Rather Slams Iraq as ‘Strategic Catastrophe of Historic Proportions’
Appearing on the Monday edition of MSNBC’s "Morning Joe," former CBS anchor Dan Rather slammed the war in Iraq as a "strategic catastrophe of historic proportions." Talking via phone with host Joe Scarborough, the veteran journalist freely advocated the Moveon.org position, calling for a "a strategic withdrawal from Iraq."
Rather, who was appearing to promote his new special on the HDNet cable channel, seemed to be angling for a moment similar to Walter Cronkite’s denouncement of the Vietnam War. The former "Evening News" host justified a retreat by saying, "There is nothing wrong with a, a strategic withdrawal from Iraq that takes the position, ‘Look, hell, we did the best we could there. We’ve lost more than 3,000 dead. We need a strategic withdrawal.’" The man who prides himself on folksy aphorisms and advocating "courage" claimed such a withdrawal would be "a different thing than a retreat."
The MRC has documented Dan Rather's long history of liberal bias. A collection of "greatest hits" can be found here.
A transcript of the exchange, which occurred at 7:47am on MSNBC’s "Morning Joe," follows:
Dan Rather: "I went to the graduation exercises at West Point as part of doing this program for tomorrow night. And, you know, what sticks in my mind, Joe, is the drumbeat. You know, badarump, badarump, badarump. As I heard that drumbeat and looked out and saw these you know, 21 and 22-year-olds who have dedicated their lives to protecting the country, putting their lives on the line to do so. Saying, you know, with every drumbeat it reminds me that a lot of these young man and woman that I'm watching are going to die.
Now, I’ve always I subscribed and I still subscribe to the idea, that we, we better be ready to fight. Because sometime somewhere, sometime we're going to have to. But once we make the decision to fight, there's no excuse, absolutely zero, nada excuse, for not backing the troops completely. And backing the troops doesn't necessarily mean, and I don’t think it does mean at all, backing a lousy policy, a very poor strategy, and succumbing to what every politicians call, for what they say is, quote, 'patriotism.' The patriotism, don't question the decision.

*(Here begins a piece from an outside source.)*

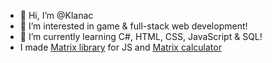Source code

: - 👋 Hi, I’m @Klanac
- 👀 I’m interested in game & full-stack web development!
- 🌱 I’m currently learning C#, HTML, CSS, JavaScript & SQL!
- I made [Matrix library](https://github.com/Klanac/Matrix-Library) for JS and [Matrix calculator](https://kalkulatormatrica.github.io/)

But, strategically in Iraq, the historical question is, has Iraq been, is it now a strategic catastrophe of historic proportions? The answer day after day seems to shout that it is. It doesn't mean that we've lost the, quote, 'war on terror.' This war, is as President Bush has rightly described it several times, is a twilight war that’s going to last a long time. And there is nothing wrong with a, a strategic withdrawal from Iraq that takes the position, ‘Look, hell, we did the best we could there. We’ve lost more than 3,000 dead. We need a strategic withdrawal.’ That's a different thing than a retreat."